• [EXERCISE AIM]
Copy the lines below that contain "setIsGenerating".

• [DATASET EXCERPTS]
================

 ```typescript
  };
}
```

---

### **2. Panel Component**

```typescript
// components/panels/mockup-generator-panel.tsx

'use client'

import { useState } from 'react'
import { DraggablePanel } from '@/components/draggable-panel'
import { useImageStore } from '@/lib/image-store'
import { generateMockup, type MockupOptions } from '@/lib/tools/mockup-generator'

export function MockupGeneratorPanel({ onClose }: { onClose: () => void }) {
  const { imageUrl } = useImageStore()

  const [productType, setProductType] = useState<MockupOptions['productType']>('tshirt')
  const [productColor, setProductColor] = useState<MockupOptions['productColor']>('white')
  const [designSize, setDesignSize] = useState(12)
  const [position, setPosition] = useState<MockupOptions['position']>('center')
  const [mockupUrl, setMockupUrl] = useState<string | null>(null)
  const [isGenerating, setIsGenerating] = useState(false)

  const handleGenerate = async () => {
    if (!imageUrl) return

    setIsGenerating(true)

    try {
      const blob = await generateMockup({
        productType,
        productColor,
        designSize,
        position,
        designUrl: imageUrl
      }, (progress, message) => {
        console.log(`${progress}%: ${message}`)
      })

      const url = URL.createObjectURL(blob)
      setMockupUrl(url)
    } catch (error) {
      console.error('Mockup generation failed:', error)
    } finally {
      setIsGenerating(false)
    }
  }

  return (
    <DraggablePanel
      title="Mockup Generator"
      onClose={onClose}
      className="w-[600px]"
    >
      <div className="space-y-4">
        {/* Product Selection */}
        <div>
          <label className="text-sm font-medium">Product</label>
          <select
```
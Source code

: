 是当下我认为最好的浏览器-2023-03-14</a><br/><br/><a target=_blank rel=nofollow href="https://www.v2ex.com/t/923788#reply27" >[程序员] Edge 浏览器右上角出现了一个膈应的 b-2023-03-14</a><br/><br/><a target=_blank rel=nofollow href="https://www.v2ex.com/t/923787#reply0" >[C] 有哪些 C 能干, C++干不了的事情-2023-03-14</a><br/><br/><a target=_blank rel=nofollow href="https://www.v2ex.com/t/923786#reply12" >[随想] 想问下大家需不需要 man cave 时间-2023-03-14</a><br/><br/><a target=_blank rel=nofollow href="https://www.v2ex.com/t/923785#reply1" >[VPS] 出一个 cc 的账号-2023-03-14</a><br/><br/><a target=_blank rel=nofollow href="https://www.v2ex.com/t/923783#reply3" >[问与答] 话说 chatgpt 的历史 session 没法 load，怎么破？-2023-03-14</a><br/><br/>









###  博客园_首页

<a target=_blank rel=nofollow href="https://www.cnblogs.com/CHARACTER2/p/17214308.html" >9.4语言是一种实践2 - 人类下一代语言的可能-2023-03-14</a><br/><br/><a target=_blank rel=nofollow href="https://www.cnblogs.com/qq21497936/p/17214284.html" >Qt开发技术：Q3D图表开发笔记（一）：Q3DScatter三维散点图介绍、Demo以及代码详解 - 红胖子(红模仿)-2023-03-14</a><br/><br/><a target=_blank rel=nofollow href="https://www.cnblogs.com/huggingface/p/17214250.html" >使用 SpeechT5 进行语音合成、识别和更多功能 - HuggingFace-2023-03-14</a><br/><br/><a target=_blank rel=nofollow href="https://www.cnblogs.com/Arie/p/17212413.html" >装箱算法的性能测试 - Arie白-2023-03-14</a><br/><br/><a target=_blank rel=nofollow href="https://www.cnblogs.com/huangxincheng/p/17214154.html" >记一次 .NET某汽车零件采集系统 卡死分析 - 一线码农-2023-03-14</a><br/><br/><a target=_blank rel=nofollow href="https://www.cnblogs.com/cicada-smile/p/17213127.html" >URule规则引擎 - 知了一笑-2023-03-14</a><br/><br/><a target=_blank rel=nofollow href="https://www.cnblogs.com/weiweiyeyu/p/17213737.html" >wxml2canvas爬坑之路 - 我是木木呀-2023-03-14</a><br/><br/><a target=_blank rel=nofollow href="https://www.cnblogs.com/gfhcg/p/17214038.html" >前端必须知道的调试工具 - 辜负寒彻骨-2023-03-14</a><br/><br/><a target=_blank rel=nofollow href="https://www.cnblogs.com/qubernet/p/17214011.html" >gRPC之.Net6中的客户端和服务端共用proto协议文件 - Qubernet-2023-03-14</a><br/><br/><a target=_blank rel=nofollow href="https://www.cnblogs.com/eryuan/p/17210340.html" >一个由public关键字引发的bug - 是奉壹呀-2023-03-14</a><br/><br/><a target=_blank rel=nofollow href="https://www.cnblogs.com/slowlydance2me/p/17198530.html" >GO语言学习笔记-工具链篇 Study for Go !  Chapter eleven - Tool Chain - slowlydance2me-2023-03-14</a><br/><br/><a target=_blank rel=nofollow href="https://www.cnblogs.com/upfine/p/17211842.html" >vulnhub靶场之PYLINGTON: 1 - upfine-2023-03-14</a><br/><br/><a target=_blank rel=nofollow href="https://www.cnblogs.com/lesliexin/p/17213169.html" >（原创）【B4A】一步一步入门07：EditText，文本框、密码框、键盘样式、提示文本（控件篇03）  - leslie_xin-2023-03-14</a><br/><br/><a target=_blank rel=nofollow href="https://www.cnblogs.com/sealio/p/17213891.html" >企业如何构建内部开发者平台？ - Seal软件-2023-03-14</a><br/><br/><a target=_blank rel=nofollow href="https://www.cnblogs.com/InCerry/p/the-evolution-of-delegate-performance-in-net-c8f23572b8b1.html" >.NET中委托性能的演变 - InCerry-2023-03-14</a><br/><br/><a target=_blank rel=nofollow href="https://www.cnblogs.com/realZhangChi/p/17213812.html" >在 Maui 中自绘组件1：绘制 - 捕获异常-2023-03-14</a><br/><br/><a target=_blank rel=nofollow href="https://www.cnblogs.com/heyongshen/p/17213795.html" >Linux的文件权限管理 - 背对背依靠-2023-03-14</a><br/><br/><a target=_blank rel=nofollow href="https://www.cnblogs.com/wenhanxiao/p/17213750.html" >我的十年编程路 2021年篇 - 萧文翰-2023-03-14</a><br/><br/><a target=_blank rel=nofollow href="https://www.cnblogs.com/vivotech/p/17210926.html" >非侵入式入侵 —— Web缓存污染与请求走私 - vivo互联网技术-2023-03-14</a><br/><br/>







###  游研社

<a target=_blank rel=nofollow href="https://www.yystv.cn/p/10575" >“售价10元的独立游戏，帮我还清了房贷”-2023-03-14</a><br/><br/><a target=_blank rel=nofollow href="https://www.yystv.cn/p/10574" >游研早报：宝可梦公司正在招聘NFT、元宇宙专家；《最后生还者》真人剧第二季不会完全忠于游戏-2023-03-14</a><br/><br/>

================

• [PROBLEM SOLUTION]
  const [isGenerating, setIsGenerating] = useState(false)
    setIsGenerating(true)
      setIsGenerating(false)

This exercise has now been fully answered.